Jeremy from Houston sent us this question: “I am a 68-year-old male pretty healthy and had the LINX™ procedure 6 months ago. I never had many of the problems people were complaining about on Facebook. Acid reflux at night completely gone but I do struggle getting food past the LINX™ device into my stomach. The Surgeon said it would gradually get better and it is. I just ate thin crust pizza no problem but a hamburger with bread, I really have to watch out for bread and have chocolate milk on hand”.

Dear Jeremy,

Dysphagia or difficulty swallowing is a common complication associated with LINX™ device. Early dysphagia after LINX™ placement is very common due to swelling of tissues. Most patients slowly improve and are able to tolerate regular diet. LINX™ patients with persistent dysphagia require endoscopic balloon dilation to breakdown scar tissue formation and try opening up esophagus lumen. If balloon dilations fail to alleviate dysphagia symptoms, LINX™ device removal is recommended.
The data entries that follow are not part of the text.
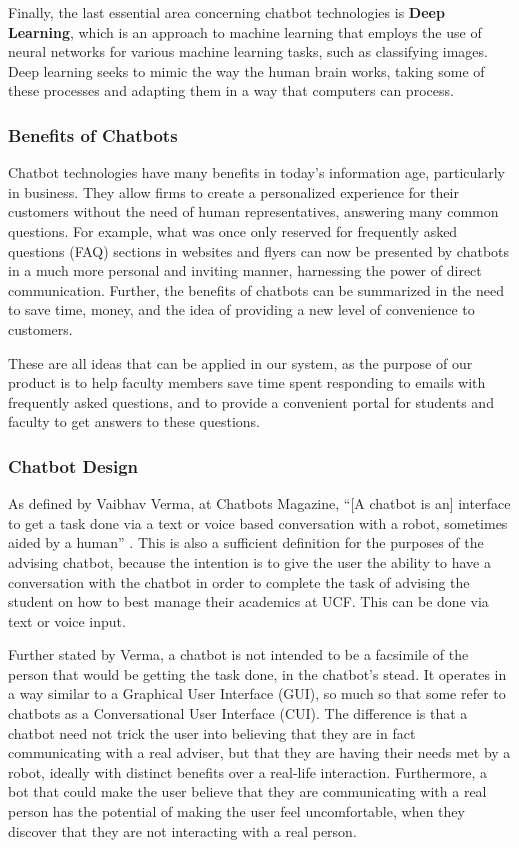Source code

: \documentclass[titlepage, 12pt]{article}
\begin{document}
Finally, the last essential area concerning chatbot technologies is \textbf{Deep Learning}, which is an approach to machine learning that employs the use of neural networks for various machine learning tasks, such as classifying images. Deep learning seeks to mimic the way the human brain works, taking some of these processes and adapting them in a way that computers can process.

\subsubsection{Benefits of Chatbots}

Chatbot technologies have many benefits in today's information age, particularly in business. They allow firms to create a personalized experience for their customers without the need of human representatives, answering many common questions. For example, what was once only reserved for frequently asked questions (FAQ) sections in websites and flyers can now be presented by chatbots in a much more personal and inviting manner, harnessing the power of direct communication. Further, the benefits of chatbots can be summarized in the need to save time, money, and the idea of providing a new level of convenience to customers.

These are all ideas that can be applied in our system, as the purpose of our product is to help faculty members save time spent responding to emails with frequently asked questions, and to provide a convenient portal for students and faculty to get answers to these questions.

\subsubsection{Chatbot Design}

As defined by Vaibhav Verma, at Chatbots Magazine, “[A chatbot is an] interface to get a task done via a text or voice based conversation with a robot, sometimes aided by a human” \cite{bib-1-11}. This is also a sufficient definition for the purposes of the advising chatbot, because the intention is to give the user the ability to have a conversation with the chatbot in order to complete the task of advising the student on how to best manage their academics at UCF. This can be done via text or voice input.

Further stated by Verma, a chatbot is not intended to be a facsimile of the person that would be getting the task done, in the chatbot’s stead. It operates in a way similar to a Graphical User Interface (GUI), so much so that some refer to chatbots as a Conversational User Interface (CUI). The difference is that a chatbot need not trick the user into believing that they are in fact communicating with a real adviser, but that they are having their needs met by a robot, ideally with distinct benefits over a real-life interaction. Furthermore, a bot that could make the user believe that they are communicating with a real person has the potential of making the user feel uncomfortable, when they discover that they are not interacting with a real person.
\end{document}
I agree with your surgeon, Jeremy, dysphagia gradually gets better after LINX™ surgery for two reasons. Swelling goes down with time, but most importantly esophageal contractions recover and improve after stopping acid reflux. It is hard, however, to predict the degree of improvement. Some damage to esophageal motility is irreversible even after repairing the hiatal hernia and stopping acid reflux. It is helpful to repeat esophageal manometry one year after LINX™ surgery and check for contractile strength. If esophageal contractions remain weak one year after surgery, LINX™ device may need to be removed and replaced with a fundoplication.

The advantages of Nissen fundoplication over LINX™ surgery for acid reflux management are numerous. Nissen fundoplication is much more effective than LINX™ device in terms of controlling heartburn because it does not simply rely on lower esophageal sphincter augmentation. Consequently, a properly performed Nissen fundoplication is loosely constructed around the lower esophageal sphincter so as not to cause dysphagia. Indeed, our post-Nissen fundoplication dysphagia rate at Houston Heartburn and Reflux Center is less than 1%.